As the number of degree courses booms - nearly 40,000 this year - students are no longer confined to the traditional routes.

Academics at Salford University are running a B.Sc. (Hons) in "business economics with gambling studies" at their centre for the study of gambling and commercial gaming. The degree is not, of course, about learning how to win the pools or how to break the bank at Monte Carlo. Instead, it aims to prepare people for careers in the management of gambling institutions, as well as providing a grounding in economics.

Professor Neville Topham said there had been a sea-change in attitudes to gambling since the National Lottery began: it had become much more socially acceptable.

"The gambling industry requires good management and good graduates," he said. "Universities have a long record of helping in this way. The majority of the population is now involved in gambling."

The popularity of courses that are more directly linked to jobs than traditional subjects such as history and physics is growing, according to figures from the Universities and Colleges Admissions Service last week.

At the University of Plymouth, students are signing up for a BA in the "business of perfumery", unique in Europe.

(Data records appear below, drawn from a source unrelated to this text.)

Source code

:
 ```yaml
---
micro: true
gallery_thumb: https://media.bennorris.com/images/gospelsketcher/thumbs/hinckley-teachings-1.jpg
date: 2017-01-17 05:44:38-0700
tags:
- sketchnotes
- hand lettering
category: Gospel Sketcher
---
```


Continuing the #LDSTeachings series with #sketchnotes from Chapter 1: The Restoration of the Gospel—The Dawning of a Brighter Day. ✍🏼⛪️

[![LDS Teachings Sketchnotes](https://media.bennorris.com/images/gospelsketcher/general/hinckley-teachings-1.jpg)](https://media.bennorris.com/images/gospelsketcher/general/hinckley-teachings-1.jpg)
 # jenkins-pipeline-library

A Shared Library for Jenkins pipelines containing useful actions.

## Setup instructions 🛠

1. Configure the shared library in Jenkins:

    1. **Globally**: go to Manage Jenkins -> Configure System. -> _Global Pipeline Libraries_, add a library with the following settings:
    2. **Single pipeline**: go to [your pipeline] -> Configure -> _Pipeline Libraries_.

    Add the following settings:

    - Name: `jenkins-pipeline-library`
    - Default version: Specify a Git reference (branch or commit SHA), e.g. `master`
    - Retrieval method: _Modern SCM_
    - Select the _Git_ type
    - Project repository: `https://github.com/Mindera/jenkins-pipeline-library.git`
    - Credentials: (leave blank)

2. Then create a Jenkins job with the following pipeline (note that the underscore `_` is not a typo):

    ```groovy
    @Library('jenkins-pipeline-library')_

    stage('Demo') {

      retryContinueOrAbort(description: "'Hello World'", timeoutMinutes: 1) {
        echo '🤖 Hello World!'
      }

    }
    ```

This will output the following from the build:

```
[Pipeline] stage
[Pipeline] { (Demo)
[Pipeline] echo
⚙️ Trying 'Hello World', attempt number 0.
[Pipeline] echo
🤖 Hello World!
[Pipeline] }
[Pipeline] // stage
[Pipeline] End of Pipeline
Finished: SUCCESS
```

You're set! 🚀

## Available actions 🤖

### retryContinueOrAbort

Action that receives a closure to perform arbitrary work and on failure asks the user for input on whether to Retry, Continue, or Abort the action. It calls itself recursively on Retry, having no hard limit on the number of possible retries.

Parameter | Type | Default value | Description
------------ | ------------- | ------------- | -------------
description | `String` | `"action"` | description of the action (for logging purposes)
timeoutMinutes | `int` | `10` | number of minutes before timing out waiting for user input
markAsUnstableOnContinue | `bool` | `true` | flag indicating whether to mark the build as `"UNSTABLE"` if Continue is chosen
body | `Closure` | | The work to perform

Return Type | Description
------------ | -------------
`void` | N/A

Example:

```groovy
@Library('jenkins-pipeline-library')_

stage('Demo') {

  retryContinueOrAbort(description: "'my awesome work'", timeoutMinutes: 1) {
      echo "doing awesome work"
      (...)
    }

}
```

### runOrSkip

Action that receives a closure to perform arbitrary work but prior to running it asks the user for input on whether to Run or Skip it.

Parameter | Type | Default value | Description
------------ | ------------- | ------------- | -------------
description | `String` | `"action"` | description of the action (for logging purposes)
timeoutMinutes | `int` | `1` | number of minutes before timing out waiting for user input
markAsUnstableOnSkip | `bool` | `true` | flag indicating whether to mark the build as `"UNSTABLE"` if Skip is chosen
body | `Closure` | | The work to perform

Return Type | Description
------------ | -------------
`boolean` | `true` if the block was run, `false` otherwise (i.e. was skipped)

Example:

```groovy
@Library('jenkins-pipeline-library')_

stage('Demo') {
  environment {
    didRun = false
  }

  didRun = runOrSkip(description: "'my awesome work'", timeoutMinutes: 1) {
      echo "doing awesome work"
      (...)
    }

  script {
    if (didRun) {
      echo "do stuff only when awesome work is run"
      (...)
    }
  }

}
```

Besides basic business studies, there is an examination in "odour language" and "fragrance evaluation". Tony Curtis, director of studies, said: "We teach people how to smell and describe odours, how to produce ingredient materials and how to deal with anything from fashion fragrance, to fabric softener to the proverbial loo block."

Some courses are the result of social trends. The BSc (Hons) in herbal medicine at the University of Central Lancashire, which is new this year, has attracted many applicants.

It prepares people to be herbalists, teaching conventional pharmacology and biology alongside an analysis of herbal remedies. Conventional diagnosis is taught alongside how to spot disorders using herbalist techniques.